Signs of a “Testpocalypse” loom on the horizon, Alberto Savoia (costumed as the Grim Reaper) told the audience. It was the keynote at the Google Test Automation Conference last October, where the theme was “Cloudy with a Chance of Tests.”
“Hiring and recruiting for testers is waaaay down. Testers are being commoditized, and there’s an exodus of test leadership,” he said. Finally, “More and more companies are shifting to ‘FrAgile’ post-agile ‘testing.’ ”
Indeed, outsourcing quality assurance is now the norm for 70% of respondents to the June 2011 World Quality Report conducted by Capgemini, HP and Sogeti. But cloud adoption is causing new demand for testing and QA, according to the survey.
“The day of the performance tester is going to come back,” said Kelly Emo, director of application product marketing for HP Software. “When you think about what cloud brings to the equation of testing, there are a couple of levels. For teams developing apps where part or all of it will be running in the cloud, that’s a whole new level of concerns across all three aspects of testing: functional, performance and security. The other level is, how can you harness the cloud to make you more effective as a tester?”
Savoia isn’t really a pessimist about testing, but he does see it as a rapidly changing field. Even the name “tester” is suspect, he said, and should be replaced by something new to reinvigorate awareness of the value of people who break software for a living.
According to Emo, “I think that what’s happening is that people are categorizing too much. More testers are becoming developers, and developers are becoming testers. Testers today have to know the fundamental architecture, or whether there are pieces running on iOS or Android hitting their app in the cloud. And to be more responsive to business, developers need to focus on regression testing, unit testing and basic functional testing so that testers can focus on high-value fringe cases, integration or end-to-end, and exploratory testing.”
The cloud over testing
In keeping with its stepchild relationship to application development, testing was not on thought-leader lips when cloud hype thundered in a few years ago. Yet it’s now clear that testing may in fact be one of the best cases for cloud adoption, exceeding that for deployment.

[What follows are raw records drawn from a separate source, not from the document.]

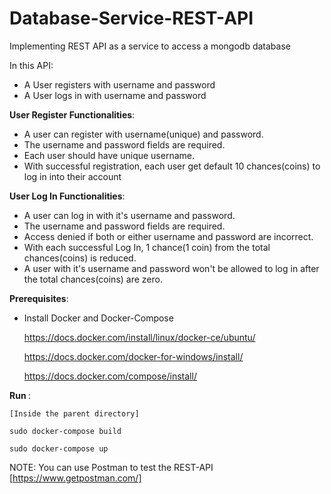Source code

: # Database-Service-REST-API
Implementing REST API as a service to access a mongodb database

In this API:

  - A User registers with username and password 
  - A User logs in with username and password

<b>User Register Functionalities</b>:

  - A user can register with username(unique) and password.
  - The username and password fields are required.
  - Each user should have unique username.
  - With successful registration, each user get default 10 chances(coins) to log in into their account

<b>User Log In Functionalities</b>:

  - A user can log in with it's username and password.
  - The username and password fields are required.
  - Access denied if both or either username and password are incorrect.
  - With each successful Log In, 1 chance(1 coin) from the total chances(coins) is reduced.
  - A user with it's username and password won't be allowed to log in after the total chances(coins) are zero.

<b>Prerequisites</b>:
 
  - Install Docker and Docker-Compose
    
    https://docs.docker.com/install/linux/docker-ce/ubuntu/

    https://docs.docker.com/docker-for-windows/install/

    https://docs.docker.com/compose/install/
 
<b> Run </b>:

    [Inside the parent directory]
    
    sudo docker-compose build
    
    sudo docker-compose up
 
 NOTE: You can use Postman to test the REST-API [https://www.getpostman.com/]
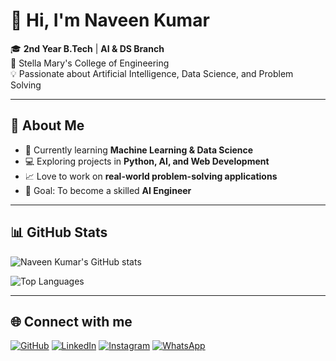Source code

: # 👋 Hi, I'm Naveen Kumar  

🎓 **2nd Year B.Tech** | **AI & DS Branch**  
🏫 Stella Mary's College of Engineering  
💡 Passionate about Artificial Intelligence, Data Science, and Problem Solving  

---

## 🚀 About Me  
- 🌱 Currently learning **Machine Learning & Data Science**  
- 💻 Exploring projects in **Python, AI, and Web Development**  
- 📈 Love to work on **real-world problem-solving applications**  
- 🎯 Goal: To become a skilled **AI Engineer**  

---

## 📊 GitHub Stats  
 ![Naveen Kumar's GitHub stats](https://github-readme-stats.vercel.app/api?username=kumarmnaveen953-dot&show_icons=true&theme=radical)

![Top Languages](https://github-readme-stats.vercel.app/api/top-langs/?username=kumarmnaveen953-dot&layout=compact&theme=radical)  

---

## 🌐 Connect with me

[![GitHub](https://img.shields.io/badge/GitHub-000?style=for-the-badge&logo=github&logoColor=white)](https://github.com/kumarmnaveen953-dot)
[![LinkedIn](https://img.shields.io/badge/LinkedIn-0A66C2?style=for-the-badge&logo=linkedin&logoColor=white)](https://linkedin.com/https://www.linkedin.com/in/naveen-kumar-520308354?utm_source=share&utm_campaign=share_via&utm_content=profile&utm_medium=android_app)
[![Instagram](https://img.shields.io/badge/Instagram-%23E4405F.svg?logo=Instagram&logoColor=white)](https://www.instagram.com/naveen._0923)
[![WhatsApp](https://img.shields.io/badge/WhatsApp-%2325D366.svg?logo=WhatsApp&logoColor=white)](https://wa.me/8939332568)

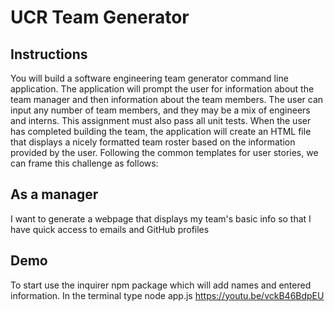 # UCR Team Generator
## Instructions
You will build a software engineering team generator command line application. The application will prompt the user for information about the team manager and then information about the team members. The user can input any number of team members, and they may be a mix of engineers and interns. This assignment must also pass all unit tests. When the user has completed building the team, the application will create an HTML file that displays a nicely formatted team roster based on the information provided by the user. Following the common templates for user stories, we can frame this challenge as follows:

## As a manager
I want to generate a webpage that displays my team's basic info
so that I have quick access to emails and GitHub profiles

## Demo 
To start use the inquirer npm package which will add names and entered information. 
In the terminal type node app.js
https://youtu.be/vckB46BdpEU


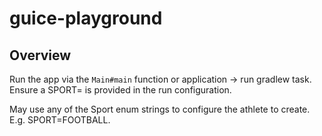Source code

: # guice-playground

## Overview

Run the app via the `Main#main` function or application -> run gradlew task. Ensure a SPORT=<enum string value> is provided in the run configuration.

May use any of the Sport enum strings to configure the athlete to create. E.g. SPORT=FOOTBALL.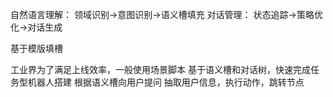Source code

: 自然语言理解：
领域识别->意图识别->语义槽填充
对话管理：
状态追踪->策略优化->对话生成

基于模版填槽

工业界为了满足上线效率，一般使用场景脚本
基于语义槽和对话树，快速完成任务型机器人搭建
根据语义槽向用户提问
抽取用户信息，执行动作，跳转节点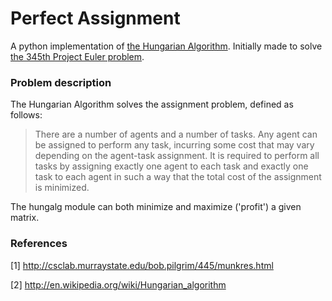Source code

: # Perfect Assignment

A python implementation of [the Hungarian Algorithm](http://en.wikipedia.org/wiki/Hungarian_algorithm). Initially made to solve [the 345th Project Euler problem](https://projecteuler.net/problem=345).

### Problem description

The Hungarian Algorithm solves the assignment problem, defined as follows:

> There are a number of agents and a number of tasks. Any agent can be assigned to perform any task, incurring some cost that may vary depending on the agent-task assignment. It is required to perform all tasks by assigning exactly one agent to each task and exactly one task to each agent in such a way that the total cost of the assignment is minimized.

The hungalg module can both minimize and maximize ('profit') a given matrix.

### References

[1] http://csclab.murraystate.edu/bob.pilgrim/445/munkres.html

[2] http://en.wikipedia.org/wiki/Hungarian_algorithm
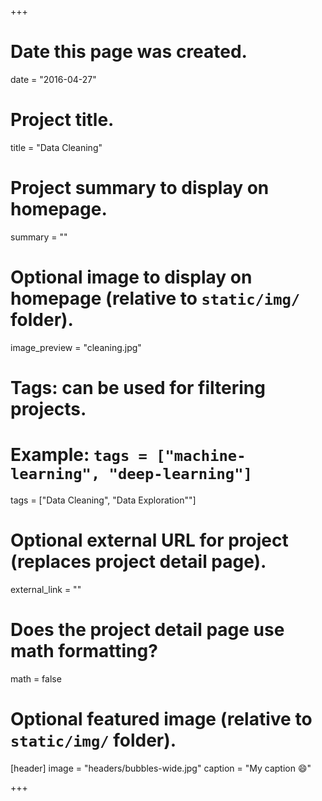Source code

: +++
# Date this page was created.
date = "2016-04-27"

# Project title.
title = "Data Cleaning"

# Project summary to display on homepage.
summary = ""

# Optional image to display on homepage (relative to `static/img/` folder).
image_preview = "cleaning.jpg"

# Tags: can be used for filtering projects.
# Example: `tags = ["machine-learning", "deep-learning"]`
tags = ["Data Cleaning", "Data Exploration""]

# Optional external URL for project (replaces project detail page).
external_link = ""

# Does the project detail page use math formatting?
math = false

# Optional featured image (relative to `static/img/` folder).
[header]
image = "headers/bubbles-wide.jpg"
caption = "My caption :smile:"

+++

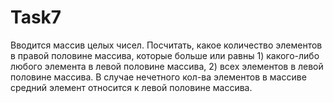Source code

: # Task7
Вводится массив целых чисел. Посчитать, какое количество элементов в правой половине массива, которые больше или равны 1) какого-либо любого элемента в левой половине массива, 2) всех элементов в левой половине массива. В случае нечетного кол-ва элементов в массиве средний элемент относится к левой половине массива.
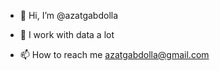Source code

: - 👋 Hi, I’m @azatgabdolla
- 👀 I work with data a lot

- 📫 How to reach me azatgabdolla@gmail.com

<!---
azatgabdolla/azatgabdolla is a ✨ special ✨ repository because its `README.md` (this file) appears on your GitHub profile.
You can click the Preview link to take a look at your changes.
--->
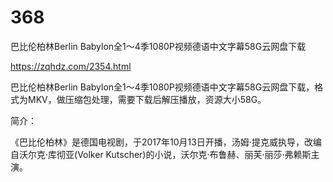 # 368
巴比伦柏林Berlin Babylon全1～4季1080P视频德语中文字幕58G云网盘下载

https://zqhdz.com/2354.html

巴比伦柏林Berlin Babylon全1～4季1080P视频德语中文字幕58G云网盘下载，格式为MKV，做压缩包处理，需要下载后解压播放，资源大小58G。

简介：

《巴比伦柏林》是德国电视剧，于2017年10月13日开播，汤姆·提克威执导，改编自沃尔克·库彻亚(Volker Kutscher)的小说，沃尔克·布鲁赫、丽芙·丽莎·弗赖斯主演。
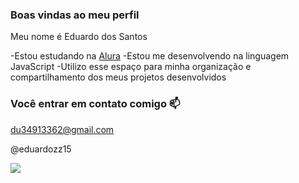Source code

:### Boas vindas ao meu perfil

Meu nome é Eduardo dos Santos

-Estou estudando na [Alura](https://www.alura.com.br)
-Estou me desenvolvendo na linguagem JavaScript
-Utilizo esse espaço para minha organização e compartilhamento dos meus projetos desenvolvidos

### Você entrar em contato comigo 📫

du34913362@gmail.com

@eduardozz15

![](https://media1.tenor.com/m/H38b9OsN9nsAAAAC/chickenjoe-surfsup.gif)
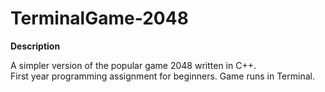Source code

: # TerminalGame-2048
**Description**

A simpler version of the popular game 2048 written in C++. \
First year programming assignment for beginners.
Game runs in Terminal. 
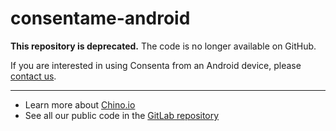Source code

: # consentame-android
**This repository is deprecated.** 
The code is no longer available on GitHub.

If you are interested in using Consenta from an Android device, please [contact us](mailto:tech-support@chino.io).

- - -

- Learn more about [Chino.io](https://www.chino.io)
- See all our public code in the [GitLab repository](https://gitlab.com/chinoio-public)
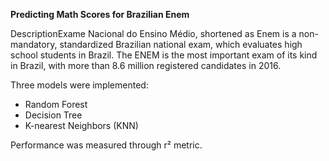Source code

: __Predicting Math Scores for Brazilian Enem__

DescriptionExame Nacional do Ensino Médio, shortened as Enem is a non-mandatory, standardized Brazilian national exam, which evaluates high school students in Brazil. The ENEM is the most important exam of its kind in Brazil, with more than 8.6 million registered candidates in 2016. 

Three models were implemented: 

- Random Forest
- Decision Tree 
- K-nearest Neighbors (KNN)

Performance was measured through r² metric.
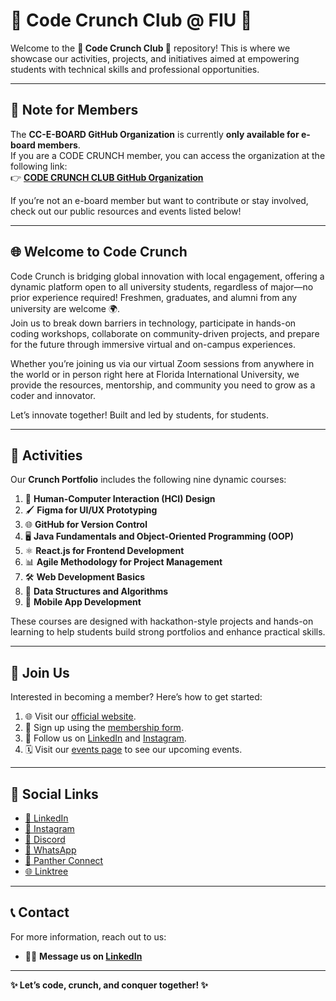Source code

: # 🎉 Code Crunch Club @ FIU 🎉

Welcome to the **🌟 Code Crunch Club 🌟** repository! This is where we showcase our activities, projects, and initiatives aimed at empowering students with technical skills and professional opportunities.

---

## 🛑 Note for Members  
The **CC-E-BOARD GitHub Organization** is currently **only available for e-board members**.  
If you are a CODE CRUNCH member, you can access the organization at the following link:  
👉 **[CODE CRUNCH CLUB GitHub Organization](https://github.com/CODE-CRUNCH-CLUB)**  

If you’re not an e-board member but want to contribute or stay involved, check out our public resources and events listed below!

---

## 🌐 Welcome to Code Crunch  
Code Crunch is bridging global innovation with local engagement, offering a dynamic platform open to all university students, regardless of major—no prior experience required! Freshmen, graduates, and alumni from any university are welcome 🌍.  
Join us to break down barriers in technology, participate in hands-on coding workshops, collaborate on community-driven projects, and prepare for the future through immersive virtual and on-campus experiences.

Whether you’re joining us via our virtual Zoom sessions from anywhere in the world or in person right here at Florida International University, we provide the resources, mentorship, and community you need to grow as a coder and innovator.

Let’s innovate together! Built and led by students, for students.

---

## 🎯 Activities  
Our **Crunch Portfolio** includes the following nine dynamic courses:

1. 🎨 **Human-Computer Interaction (HCI) Design**  
2. 🖌️ **Figma for UI/UX Prototyping**  
3. 🌐 **GitHub for Version Control**  
4. 🖥️ **Java Fundamentals and Object-Oriented Programming (OOP)**  
5. ⚛️ **React.js for Frontend Development**  
6. 📊 **Agile Methodology for Project Management**  
7. 🛠️ **Web Development Basics**  
8. 🧠 **Data Structures and Algorithms**  
9. 📱 **Mobile App Development**

These courses are designed with hackathon-style projects and hands-on learning to help students build strong portfolios and enhance practical skills.

---

## 🚪 Join Us  
Interested in becoming a member? Here’s how to get started:

1. 🌐 Visit our [official website](https://go.fiu.edu/codecrunch).  
2. 📝 Sign up using the [membership form](https://ba-00001.github.io/codecrunchclub/all-become-a-member.html).  
3. 🔗 Follow us on [LinkedIn](https://www.linkedin.com/company/code-crunch-club/) and [Instagram](https://www.instagram.com/codecrunchclub/).  
4. 🗓️ Visit our [events page](https://ba-00001.github.io/codecrunchclub/events.html) to see our upcoming events.

---

## 🌟 Social Links  
- [🔗 LinkedIn](https://www.linkedin.com/company/code-crunch-club/)  
- [📸 Instagram](https://www.instagram.com/codecrunchclub/)  
- [💬 Discord](https://ba-00001.github.io/codecrunchclub/all-discord.html)  
- [📱 WhatsApp](https://forms.office.com/r/M5itd5FK32)  
- [🏫 Panther Connect](https://fiu.campuslabs.com/engage/organization/codecrunch)  
- [🌐 Linktree](https://linktr.ee/CODE.CRUNCH)

---

## 📞 Contact  
For more information, reach out to us:  
- 🧑‍💻 **Message us on [LinkedIn](https://www.linkedin.com/company/code-crunch-club/)**

---

**✨ Let’s code, crunch, and conquer together! ✨**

“This is an interesting time to be in cloud computing,” said Brian White, VP of products for Skytap, a cloud automation startup founded more than four yeas ago in Seattle.
“Because of the concern around security of data, enterprises are looking at cloud in the dev and test area, not for touching customer-sensitive data that’s in their production apps.”
According to Brett Goodwin, Skytap’s VP of marketing and business development, the No. 1 use case for Skytap’s 150 customers is development and testing. “After that, the customer can deploy their tested apps in their own data center or on to some other cloud. But the more common scenario is they move those final apps into their own environments.”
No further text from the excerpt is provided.